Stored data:
_____

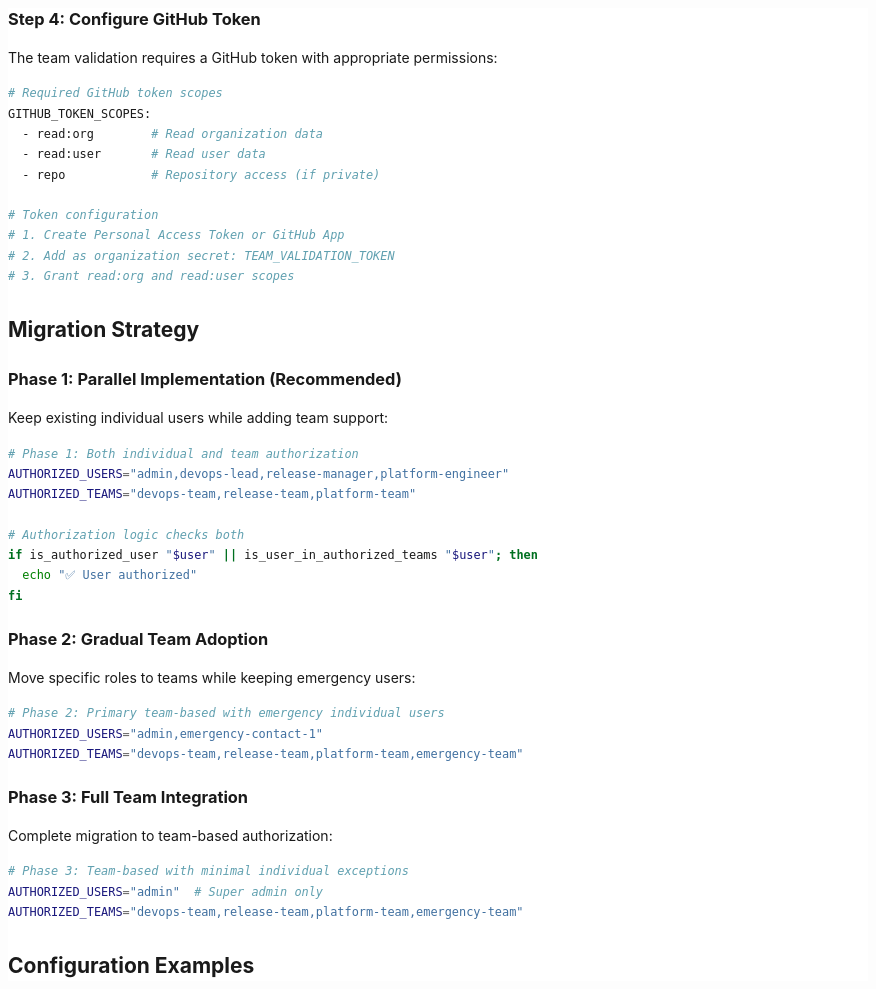 ### Step 4: Configure GitHub Token

The team validation requires a GitHub token with appropriate permissions:

```bash
# Required GitHub token scopes
GITHUB_TOKEN_SCOPES:
  - read:org        # Read organization data
  - read:user       # Read user data
  - repo            # Repository access (if private)

# Token configuration
# 1. Create Personal Access Token or GitHub App
# 2. Add as organization secret: TEAM_VALIDATION_TOKEN
# 3. Grant read:org and read:user scopes
```

## Migration Strategy

### Phase 1: Parallel Implementation (Recommended)

Keep existing individual users while adding team support:

```bash
# Phase 1: Both individual and team authorization
AUTHORIZED_USERS="admin,devops-lead,release-manager,platform-engineer"
AUTHORIZED_TEAMS="devops-team,release-team,platform-team"

# Authorization logic checks both
if is_authorized_user "$user" || is_user_in_authorized_teams "$user"; then
  echo "✅ User authorized"
fi
```

### Phase 2: Gradual Team Adoption

Move specific roles to teams while keeping emergency users:

```bash
# Phase 2: Primary team-based with emergency individual users
AUTHORIZED_USERS="admin,emergency-contact-1"
AUTHORIZED_TEAMS="devops-team,release-team,platform-team,emergency-team"
```

### Phase 3: Full Team Integration

Complete migration to team-based authorization:

```bash
# Phase 3: Team-based with minimal individual exceptions
AUTHORIZED_USERS="admin"  # Super admin only
AUTHORIZED_TEAMS="devops-team,release-team,platform-team,emergency-team"
```

## Configuration Examples
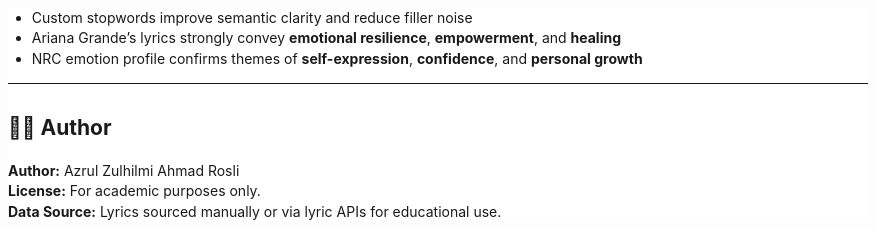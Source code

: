 - Custom stopwords improve semantic clarity and reduce filler noise  
- Ariana Grande’s lyrics strongly convey **emotional resilience**, **empowerment**, and **healing**  
- NRC emotion profile confirms themes of **self-expression**, **confidence**, and **personal growth**  

---

## 👨‍🎓 Author 

**Author:** Azrul Zulhilmi Ahmad Rosli  
**License:** For academic purposes only.  
**Data Source:** Lyrics sourced manually or via lyric APIs for educational use.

_____

ASSIGNMENT
Output each entry above word for word. The pictures stay out.

RESULT
 ### Step 4: Configure GitHub Token

The team validation requires a GitHub token with appropriate permissions:

```bash
# Required GitHub token scopes
GITHUB_TOKEN_SCOPES:
  - read:org        # Read organization data
  - read:user       # Read user data
  - repo            # Repository access (if private)

# Token configuration
# 1. Create Personal Access Token or GitHub App
# 2. Add as organization secret: TEAM_VALIDATION_TOKEN
# 3. Grant read:org and read:user scopes
```

## Migration Strategy

### Phase 1: Parallel Implementation (Recommended)

Keep existing individual users while adding team support:

```bash
# Phase 1: Both individual and team authorization
AUTHORIZED_USERS="admin,devops-lead,release-manager,platform-engineer"
AUTHORIZED_TEAMS="devops-team,release-team,platform-team"

# Authorization logic checks both
if is_authorized_user "$user" || is_user_in_authorized_teams "$user"; then
  echo "✅ User authorized"
fi
```

### Phase 2: Gradual Team Adoption

Move specific roles to teams while keeping emergency users:

```bash
# Phase 2: Primary team-based with emergency individual users
AUTHORIZED_USERS="admin,emergency-contact-1"
AUTHORIZED_TEAMS="devops-team,release-team,platform-team,emergency-team"
```

### Phase 3: Full Team Integration

Complete migration to team-based authorization:

```bash
# Phase 3: Team-based with minimal individual exceptions
AUTHORIZED_USERS="admin"  # Super admin only
AUTHORIZED_TEAMS="devops-team,release-team,platform-team,emergency-team"
```

## Configuration Examples
Source code

: - Custom stopwords improve semantic clarity and reduce filler noise  
- Ariana Grande’s lyrics strongly convey **emotional resilience**, **empowerment**, and **healing**  
- NRC emotion profile confirms themes of **self-expression**, **confidence**, and **personal growth**  

---

## 👨‍🎓 Author 

**Author:** Azrul Zulhilmi Ahmad Rosli  
**License:** For academic purposes only.  
**Data Source:** Lyrics sourced manually or via lyric APIs for educational use.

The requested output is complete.